*AIM OF THE EXERCISE:* Please retype the records below exactly, leaving out any pictures.

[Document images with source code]
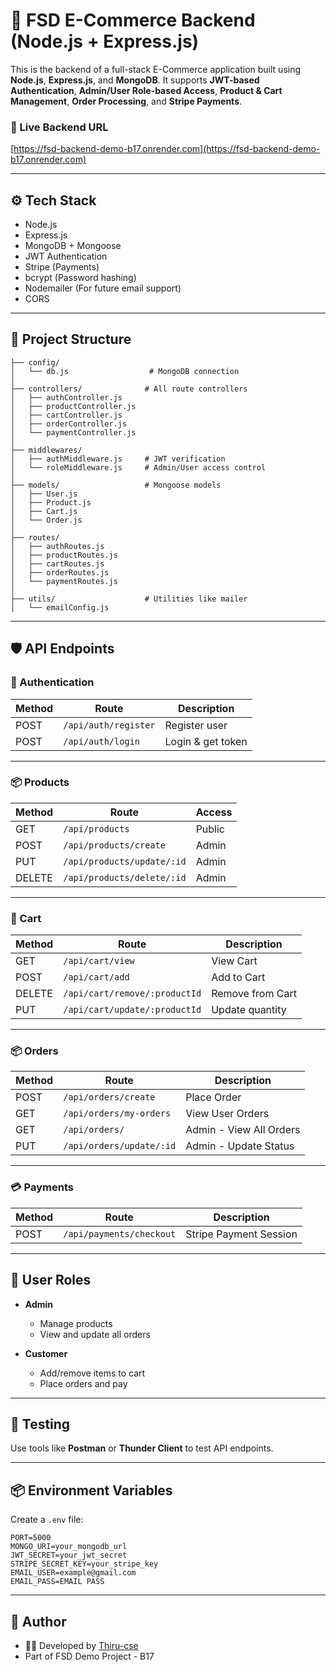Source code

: # 🛒 FSD E-Commerce Backend (Node.js + Express.js)

This is the backend of a full-stack E-Commerce application built using **Node.js**, **Express.js**, and **MongoDB**. It supports **JWT-based Authentication**, **Admin/User Role-based Access**, **Product & Cart Management**, **Order Processing**, and **Stripe Payments**.

### 🔗 Live Backend URL  
[https://fsd-backend-demo-b17.onrender.com](https://fsd-backend-demo-b17.onrender.com)

---

## ⚙️ Tech Stack

- Node.js
- Express.js
- MongoDB + Mongoose
- JWT Authentication
- Stripe (Payments)
- bcrypt (Password hashing)
- Nodemailer (For future email support)
- CORS

---

## 📂 Project Structure

```
├── config/
│   └── db.js                  # MongoDB connection
│
├── controllers/              # All route controllers
│   ├── authController.js
│   ├── productController.js
│   ├── cartController.js
│   ├── orderController.js
│   └── paymentController.js
│
├── middlewares/
│   ├── authMiddleware.js     # JWT verification
│   └── roleMiddleware.js     # Admin/User access control
│
├── models/                   # Mongoose models
│   ├── User.js
│   ├── Product.js
│   ├── Cart.js
│   └── Order.js
│
├── routes/
│   ├── authRoutes.js
│   ├── productRoutes.js
│   ├── cartRoutes.js
│   ├── orderRoutes.js
│   └── paymentRoutes.js
│
├── utils/                    # Utilities like mailer
│   └── emailConfig.js
```

---

## 🛡️ API Endpoints

### 🔐 Authentication

| Method | Route                     | Description          |
|--------|---------------------------|----------------------|
| POST   | `/api/auth/register`      | Register user        |
| POST   | `/api/auth/login`         | Login & get token    |

---

### 📦 Products

| Method | Route                       | Access  |
|--------|-----------------------------|---------|
| GET    | `/api/products`             | Public  |
| POST   | `/api/products/create`      | Admin   |
| PUT    | `/api/products/update/:id`  | Admin   |
| DELETE | `/api/products/delete/:id`  | Admin   |

---

### 🛒 Cart

| Method | Route                         | Description           |
|--------|-------------------------------|-----------------------|
| GET    | `/api/cart/view`              | View Cart             |
| POST   | `/api/cart/add`               | Add to Cart           |
| DELETE | `/api/cart/remove/:productId` | Remove from Cart      |
| PUT    | `/api/cart/update/:productId` | Update quantity       |

---

### 📦 Orders

| Method | Route                        | Description             |
|--------|------------------------------|-------------------------|
| POST   | `/api/orders/create`         | Place Order             |
| GET    | `/api/orders/my-orders`      | View User Orders        |
| GET    | `/api/orders/`               | Admin - View All Orders |
| PUT    | `/api/orders/update/:id`     | Admin - Update Status   |

---

### 💳 Payments

| Method | Route                       | Description            |
|--------|-----------------------------|------------------------|
| POST   | `/api/payments/checkout`    | Stripe Payment Session |

---

## 🔐 User Roles

- **Admin**
  - Manage products
  - View and update all orders

- **Customer**
  - Add/remove items to cart
  - Place orders and pay

---

## 🧪 Testing

Use tools like **Postman** or **Thunder Client** to test API endpoints.

---

## 📦 Environment Variables

Create a `.env` file:

```
PORT=5000
MONGO_URI=your_mongodb_url
JWT_SECRET=your_jwt_secret
STRIPE_SECRET_KEY=your_stripe_key
EMAIL_USER=example@gmail.com
EMAIL_PASS=EMAIL PASS
```

---

## 📌 Author

- 👨‍💻 Developed by [Thiru-cse](https://github.com/Thiru-cse)
- Part of FSD Demo Project - B17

*TASK ANSWER:*
Source code

: # 🛒 FSD E-Commerce Backend (Node.js + Express.js)

This is the backend of a full-stack E-Commerce application built using **Node.js**, **Express.js**, and **MongoDB**. It supports **JWT-based Authentication**, **Admin/User Role-based Access**, **Product & Cart Management**, **Order Processing**, and **Stripe Payments**.

### 🔗 Live Backend URL  
[https://fsd-backend-demo-b17.onrender.com](https://fsd-backend-demo-b17.onrender.com)

---

## ⚙️ Tech Stack

- Node.js
- Express.js
- MongoDB + Mongoose
- JWT Authentication
- Stripe (Payments)
- bcrypt (Password hashing)
- Nodemailer (For future email support)
- CORS

---

## 📂 Project Structure

```
├── config/
│   └── db.js                  # MongoDB connection
│
├── controllers/              # All route controllers
│   ├── authController.js
│   ├── productController.js
│   ├── cartController.js
│   ├── orderController.js
│   └── paymentController.js
│
├── middlewares/
│   ├── authMiddleware.js     # JWT verification
│   └── roleMiddleware.js     # Admin/User access control
│
├── models/                   # Mongoose models
│   ├── User.js
│   ├── Product.js
│   ├── Cart.js
│   └── Order.js
│
├── routes/
│   ├── authRoutes.js
│   ├── productRoutes.js
│   ├── cartRoutes.js
│   ├── orderRoutes.js
│   └── paymentRoutes.js
│
├── utils/                    # Utilities like mailer
│   └── emailConfig.js
```

---

## 🛡️ API Endpoints

### 🔐 Authentication

| Method | Route                     | Description          |
|--------|---------------------------|----------------------|
| POST   | `/api/auth/register`      | Register user        |
| POST   | `/api/auth/login`         | Login & get token    |

---

### 📦 Products

| Method | Route                       | Access  |
|--------|-----------------------------|---------|
| GET    | `/api/products`             | Public  |
| POST   | `/api/products/create`      | Admin   |
| PUT    | `/api/products/update/:id`  | Admin   |
| DELETE | `/api/products/delete/:id`  | Admin   |

---

### 🛒 Cart

| Method | Route                         | Description           |
|--------|-------------------------------|-----------------------|
| GET    | `/api/cart/view`              | View Cart             |
| POST   | `/api/cart/add`               | Add to Cart           |
| DELETE | `/api/cart/remove/:productId` | Remove from Cart      |
| PUT    | `/api/cart/update/:productId` | Update quantity       |

---

### 📦 Orders

| Method | Route                        | Description             |
|--------|------------------------------|-------------------------|
| POST   | `/api/orders/create`         | Place Order             |
| GET    | `/api/orders/my-orders`      | View User Orders        |
| GET    | `/api/orders/`               | Admin - View All Orders |
| PUT    | `/api/orders/update/:id`     | Admin - Update Status   |

---

### 💳 Payments

| Method | Route                       | Description            |
|--------|-----------------------------|------------------------|
| POST   | `/api/payments/checkout`    | Stripe Payment Session |

---

## 🔐 User Roles

- **Admin**
  - Manage products
  - View and update all orders

- **Customer**
  - Add/remove items to cart
  - Place orders and pay

---

## 🧪 Testing

Use tools like **Postman** or **Thunder Client** to test API endpoints.

---

## 📦 Environment Variables

Create a `.env` file:

```
PORT=5000
MONGO_URI=your_mongodb_url
JWT_SECRET=your_jwt_secret
STRIPE_SECRET_KEY=your_stripe_key
EMAIL_USER=example@gmail.com
EMAIL_PASS=EMAIL PASS
```

---

## 📌 Author

- 👨‍💻 Developed by [Thiru-cse](https://github.com/Thiru-cse)
- Part of FSD Demo Project - B17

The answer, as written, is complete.